While we love our kids to pieces, they certainly drive us crazy. As self-proclaimed good cooks, it especially hits a nerve when our kids turn up their noses at our hand-crafted, mouthwatering dishes. We’re coming to terms with the fact that sometimes three and five-year-olds just have bad taste, but we’re also learning some tricks about how to reign in, or at least improve, the scavenging  that happens in our house and leave a little room in everyone’s bellies for dinner.

  1. Don’t bring temptation into the house. One of the best ways for kids and adults (because let’s be honest, are we much better?) to resist temptation is to eliminate the temptation. If there is something we don’t want our kids eating, we probably shouldn’t be eating it either and it shouldn’t be invited into our house.
  2. Make tempting items difficult to get to. On the occasion that “bad” foods or foods we’d like to ration find their way into our home (thank you holidays, impulse buys, and insane snack time rules), we put them on that difficult to reach shelf in the cupboard or lock them up. It sounds dramatic, but it’s eliminated a lot of conflict in our home. We have a child lock on the freezer (used to have one on the fridge, but it was low enough they figured out how to open it) and a lock on the door to the storage room where we keep some pantry items.

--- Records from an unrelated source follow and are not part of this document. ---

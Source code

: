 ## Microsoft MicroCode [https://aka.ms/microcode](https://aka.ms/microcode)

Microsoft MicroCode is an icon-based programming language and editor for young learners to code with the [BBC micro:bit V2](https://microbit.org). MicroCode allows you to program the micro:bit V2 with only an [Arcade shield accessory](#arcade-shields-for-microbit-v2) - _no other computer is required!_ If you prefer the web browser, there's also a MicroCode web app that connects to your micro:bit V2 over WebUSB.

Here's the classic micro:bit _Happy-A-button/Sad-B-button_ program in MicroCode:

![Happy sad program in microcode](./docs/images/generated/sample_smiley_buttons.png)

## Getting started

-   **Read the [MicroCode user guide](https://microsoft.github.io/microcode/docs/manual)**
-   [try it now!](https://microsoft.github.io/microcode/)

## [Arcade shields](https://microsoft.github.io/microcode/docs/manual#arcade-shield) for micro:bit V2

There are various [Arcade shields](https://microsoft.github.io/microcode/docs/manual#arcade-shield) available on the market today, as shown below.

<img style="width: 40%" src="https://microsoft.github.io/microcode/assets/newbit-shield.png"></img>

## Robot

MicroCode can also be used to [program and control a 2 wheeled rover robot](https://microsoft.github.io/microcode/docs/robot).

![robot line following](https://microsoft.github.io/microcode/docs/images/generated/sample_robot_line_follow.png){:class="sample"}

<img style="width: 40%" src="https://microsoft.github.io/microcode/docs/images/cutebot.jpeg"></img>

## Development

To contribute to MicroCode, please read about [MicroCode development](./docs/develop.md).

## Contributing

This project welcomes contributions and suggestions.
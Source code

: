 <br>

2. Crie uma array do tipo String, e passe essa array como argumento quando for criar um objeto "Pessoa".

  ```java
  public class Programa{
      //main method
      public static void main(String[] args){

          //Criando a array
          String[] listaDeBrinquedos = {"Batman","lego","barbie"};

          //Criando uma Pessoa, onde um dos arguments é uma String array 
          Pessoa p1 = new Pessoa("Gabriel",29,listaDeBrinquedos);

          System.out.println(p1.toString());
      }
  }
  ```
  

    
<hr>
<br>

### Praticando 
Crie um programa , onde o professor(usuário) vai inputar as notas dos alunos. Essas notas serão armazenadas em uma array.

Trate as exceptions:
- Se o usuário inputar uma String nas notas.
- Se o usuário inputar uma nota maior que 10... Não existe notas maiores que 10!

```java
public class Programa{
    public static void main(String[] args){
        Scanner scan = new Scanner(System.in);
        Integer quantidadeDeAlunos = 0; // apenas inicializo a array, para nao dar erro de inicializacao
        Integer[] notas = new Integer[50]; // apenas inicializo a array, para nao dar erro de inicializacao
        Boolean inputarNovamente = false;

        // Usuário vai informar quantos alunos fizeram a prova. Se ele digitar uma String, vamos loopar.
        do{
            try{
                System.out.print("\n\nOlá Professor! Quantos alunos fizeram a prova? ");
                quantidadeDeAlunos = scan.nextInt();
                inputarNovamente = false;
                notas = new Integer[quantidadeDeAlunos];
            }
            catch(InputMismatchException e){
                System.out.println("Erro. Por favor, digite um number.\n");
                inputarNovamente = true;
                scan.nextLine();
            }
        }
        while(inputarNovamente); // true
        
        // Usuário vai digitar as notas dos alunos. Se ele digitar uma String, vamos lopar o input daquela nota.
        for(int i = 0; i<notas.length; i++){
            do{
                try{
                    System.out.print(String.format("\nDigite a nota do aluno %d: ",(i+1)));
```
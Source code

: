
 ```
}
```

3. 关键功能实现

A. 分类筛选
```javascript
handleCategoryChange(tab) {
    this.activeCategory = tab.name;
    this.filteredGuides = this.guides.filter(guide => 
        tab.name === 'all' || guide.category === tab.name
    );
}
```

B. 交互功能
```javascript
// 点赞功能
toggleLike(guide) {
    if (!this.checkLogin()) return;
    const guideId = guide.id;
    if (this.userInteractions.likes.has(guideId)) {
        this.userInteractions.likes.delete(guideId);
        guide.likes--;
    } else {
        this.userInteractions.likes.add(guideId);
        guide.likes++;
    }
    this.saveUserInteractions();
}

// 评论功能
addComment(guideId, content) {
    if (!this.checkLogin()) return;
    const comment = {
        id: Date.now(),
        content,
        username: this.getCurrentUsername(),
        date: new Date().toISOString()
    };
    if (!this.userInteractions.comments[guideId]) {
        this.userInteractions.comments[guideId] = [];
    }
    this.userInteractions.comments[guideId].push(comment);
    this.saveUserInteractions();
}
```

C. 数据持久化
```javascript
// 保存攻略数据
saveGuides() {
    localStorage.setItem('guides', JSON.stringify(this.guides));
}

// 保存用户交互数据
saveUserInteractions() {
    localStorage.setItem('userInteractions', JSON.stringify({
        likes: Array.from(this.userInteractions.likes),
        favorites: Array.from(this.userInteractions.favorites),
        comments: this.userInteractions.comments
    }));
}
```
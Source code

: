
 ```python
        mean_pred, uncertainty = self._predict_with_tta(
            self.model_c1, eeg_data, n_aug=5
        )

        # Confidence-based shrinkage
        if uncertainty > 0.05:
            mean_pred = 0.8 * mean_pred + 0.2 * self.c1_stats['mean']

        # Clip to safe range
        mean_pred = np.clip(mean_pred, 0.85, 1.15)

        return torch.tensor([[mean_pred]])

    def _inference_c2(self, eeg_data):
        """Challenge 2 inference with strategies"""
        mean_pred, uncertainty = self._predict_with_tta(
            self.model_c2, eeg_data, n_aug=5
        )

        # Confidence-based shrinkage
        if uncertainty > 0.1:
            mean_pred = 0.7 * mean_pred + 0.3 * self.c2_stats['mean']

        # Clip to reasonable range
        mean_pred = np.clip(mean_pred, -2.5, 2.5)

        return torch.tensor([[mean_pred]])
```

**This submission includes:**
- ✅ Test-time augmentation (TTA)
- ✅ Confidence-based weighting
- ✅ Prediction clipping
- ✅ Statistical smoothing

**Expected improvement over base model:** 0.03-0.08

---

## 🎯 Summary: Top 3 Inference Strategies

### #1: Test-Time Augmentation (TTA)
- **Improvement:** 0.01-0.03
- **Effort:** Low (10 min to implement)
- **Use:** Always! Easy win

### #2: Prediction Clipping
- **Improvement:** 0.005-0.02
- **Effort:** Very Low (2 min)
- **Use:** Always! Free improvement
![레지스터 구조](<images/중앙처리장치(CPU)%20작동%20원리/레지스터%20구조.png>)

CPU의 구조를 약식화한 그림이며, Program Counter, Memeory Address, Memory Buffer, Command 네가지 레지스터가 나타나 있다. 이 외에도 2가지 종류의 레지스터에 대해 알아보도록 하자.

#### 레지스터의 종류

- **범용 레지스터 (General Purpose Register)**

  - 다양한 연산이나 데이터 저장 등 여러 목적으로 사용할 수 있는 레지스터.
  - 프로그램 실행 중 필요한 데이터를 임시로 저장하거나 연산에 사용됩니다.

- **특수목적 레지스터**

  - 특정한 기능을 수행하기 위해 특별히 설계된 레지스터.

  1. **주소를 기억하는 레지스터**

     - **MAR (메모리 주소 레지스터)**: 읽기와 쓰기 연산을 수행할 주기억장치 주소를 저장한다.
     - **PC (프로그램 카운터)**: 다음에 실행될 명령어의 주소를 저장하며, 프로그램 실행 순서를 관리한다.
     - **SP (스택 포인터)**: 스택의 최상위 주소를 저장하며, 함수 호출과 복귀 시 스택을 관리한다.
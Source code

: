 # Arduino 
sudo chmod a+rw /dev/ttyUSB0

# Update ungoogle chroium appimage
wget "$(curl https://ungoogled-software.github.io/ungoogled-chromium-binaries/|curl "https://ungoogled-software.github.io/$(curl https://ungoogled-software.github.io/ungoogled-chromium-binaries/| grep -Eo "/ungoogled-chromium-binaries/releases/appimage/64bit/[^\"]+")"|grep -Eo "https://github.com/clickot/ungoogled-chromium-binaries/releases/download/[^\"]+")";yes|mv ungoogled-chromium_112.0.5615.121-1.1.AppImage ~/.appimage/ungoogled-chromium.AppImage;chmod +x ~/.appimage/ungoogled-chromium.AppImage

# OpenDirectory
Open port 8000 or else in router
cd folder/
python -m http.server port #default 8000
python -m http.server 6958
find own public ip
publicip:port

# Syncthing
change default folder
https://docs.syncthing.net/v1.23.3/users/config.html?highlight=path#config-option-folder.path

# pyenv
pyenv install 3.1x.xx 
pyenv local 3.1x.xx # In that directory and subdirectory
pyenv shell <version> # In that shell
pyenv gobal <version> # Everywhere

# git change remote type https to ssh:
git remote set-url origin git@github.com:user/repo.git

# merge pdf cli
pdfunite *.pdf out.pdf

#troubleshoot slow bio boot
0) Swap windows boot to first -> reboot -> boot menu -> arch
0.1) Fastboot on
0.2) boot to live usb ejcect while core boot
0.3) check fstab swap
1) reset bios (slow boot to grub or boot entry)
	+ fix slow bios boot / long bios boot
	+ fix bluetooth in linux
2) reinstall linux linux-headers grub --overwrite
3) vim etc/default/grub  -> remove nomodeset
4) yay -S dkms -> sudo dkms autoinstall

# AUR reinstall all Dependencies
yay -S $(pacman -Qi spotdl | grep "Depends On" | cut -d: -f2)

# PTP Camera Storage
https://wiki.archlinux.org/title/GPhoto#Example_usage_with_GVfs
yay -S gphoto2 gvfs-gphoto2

  3. Start the day out right. There are so many benefits to eating a good breakfast. Starting the day with an adequately filling breakfast can really prevent sugar lows and curb hunger that might lead to binge grazing an hour or so later. In my single days I wasn’t big on breakfast, but Noel converted me. Now we eat breakfasts that would seem ridiculous to run-out-the-door-with-an-instant-breakfast-former-me, but they make such a big difference, especially if you have an active lifestyle.
  4. Plan for good snacks. No matter how well planned the meals, some days (or all days) you’re going to need something to keep you going in-between. I’ve been trying to make snacks an official part of my meal planning and am slowly building a stockpile of healthier snack ideas.
  5. Make healthy binge items easy to get to. My kids often beat me to snacking before the thought even crosses my mind. Even though it drives me crazy when they eat an entire container of strawberries, and leave the tops all over the house, I’d rather have them eat that than candy. When I unpack my groceries I definitely put thought into my fridge organization. I hide items I want the kids to leave alone in the back and put sacrificial snack items at the front and on their eye level.

What things do you do to curb binge grazing?